* Aim of the task
The answer is one number: how many lines in the data below hold "那么多希腊字母为啥直接就跳到omega了".

* Stored data entries
____
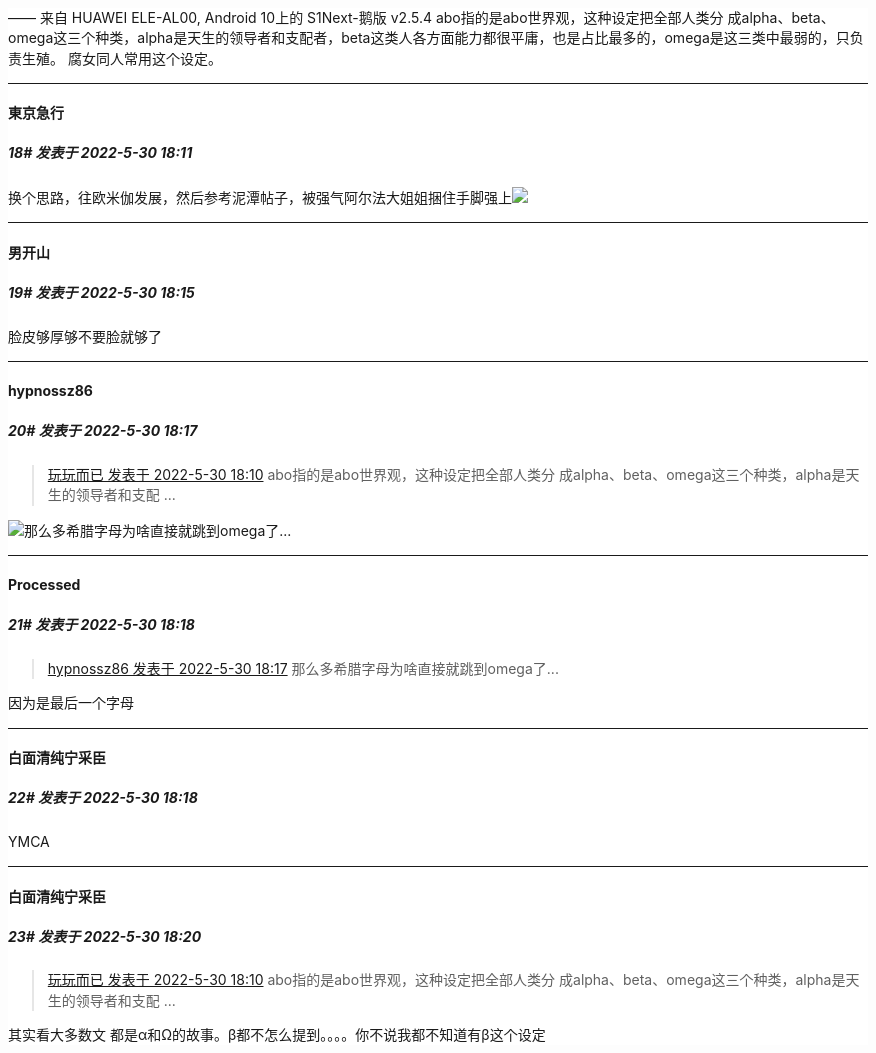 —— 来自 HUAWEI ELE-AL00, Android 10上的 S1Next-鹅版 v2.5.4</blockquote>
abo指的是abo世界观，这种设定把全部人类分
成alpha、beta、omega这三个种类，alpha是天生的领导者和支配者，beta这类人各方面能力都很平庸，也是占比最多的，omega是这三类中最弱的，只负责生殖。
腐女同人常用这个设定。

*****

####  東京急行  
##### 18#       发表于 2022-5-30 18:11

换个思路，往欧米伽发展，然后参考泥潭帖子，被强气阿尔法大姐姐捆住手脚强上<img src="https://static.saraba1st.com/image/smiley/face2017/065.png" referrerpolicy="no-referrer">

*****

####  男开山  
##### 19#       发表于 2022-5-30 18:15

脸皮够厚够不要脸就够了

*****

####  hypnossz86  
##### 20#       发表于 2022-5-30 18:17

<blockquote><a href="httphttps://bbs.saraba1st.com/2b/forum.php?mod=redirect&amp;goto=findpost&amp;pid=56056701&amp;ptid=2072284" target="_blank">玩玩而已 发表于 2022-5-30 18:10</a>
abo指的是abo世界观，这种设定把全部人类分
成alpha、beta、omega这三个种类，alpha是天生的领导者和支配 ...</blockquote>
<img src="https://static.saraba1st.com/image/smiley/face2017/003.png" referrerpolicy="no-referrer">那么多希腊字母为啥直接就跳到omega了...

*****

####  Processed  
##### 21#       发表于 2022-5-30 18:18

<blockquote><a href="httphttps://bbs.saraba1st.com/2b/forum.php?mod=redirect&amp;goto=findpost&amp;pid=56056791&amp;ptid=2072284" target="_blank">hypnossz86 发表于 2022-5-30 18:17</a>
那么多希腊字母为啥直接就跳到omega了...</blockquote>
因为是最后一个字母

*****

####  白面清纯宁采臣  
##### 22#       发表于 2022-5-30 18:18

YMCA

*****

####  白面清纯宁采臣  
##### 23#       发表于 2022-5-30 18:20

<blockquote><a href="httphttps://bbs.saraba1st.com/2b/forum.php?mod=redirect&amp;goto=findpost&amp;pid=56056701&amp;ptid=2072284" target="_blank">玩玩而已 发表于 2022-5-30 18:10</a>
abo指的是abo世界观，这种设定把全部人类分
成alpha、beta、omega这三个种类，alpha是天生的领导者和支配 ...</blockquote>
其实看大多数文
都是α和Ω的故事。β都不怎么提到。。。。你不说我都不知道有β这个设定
____
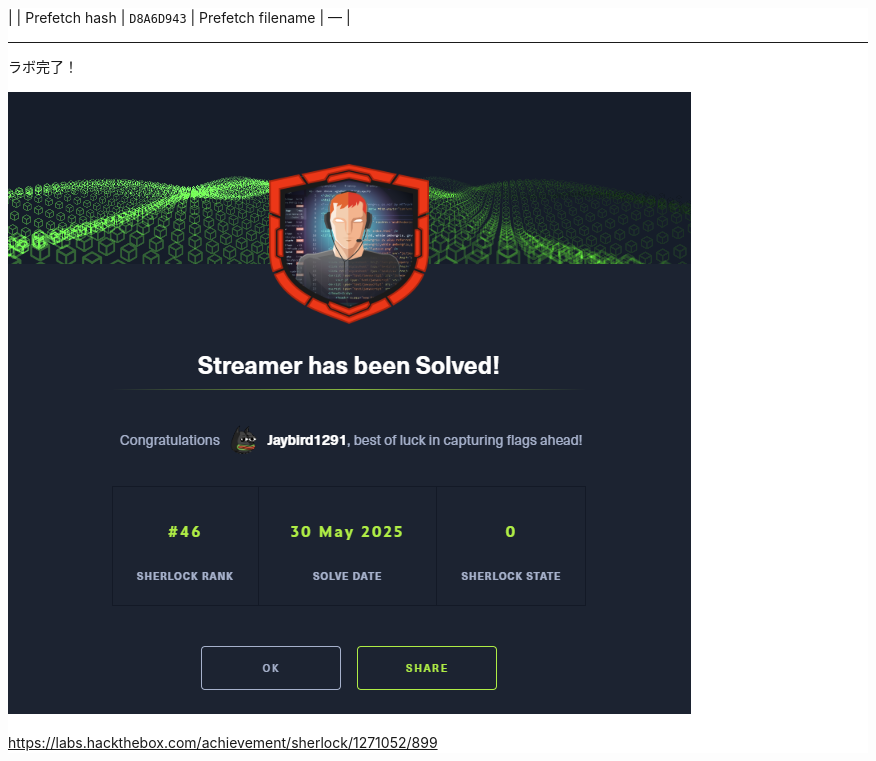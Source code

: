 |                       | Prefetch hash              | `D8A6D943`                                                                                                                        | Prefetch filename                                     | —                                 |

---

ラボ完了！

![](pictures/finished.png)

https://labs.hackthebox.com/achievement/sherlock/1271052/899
____
* Answer section
2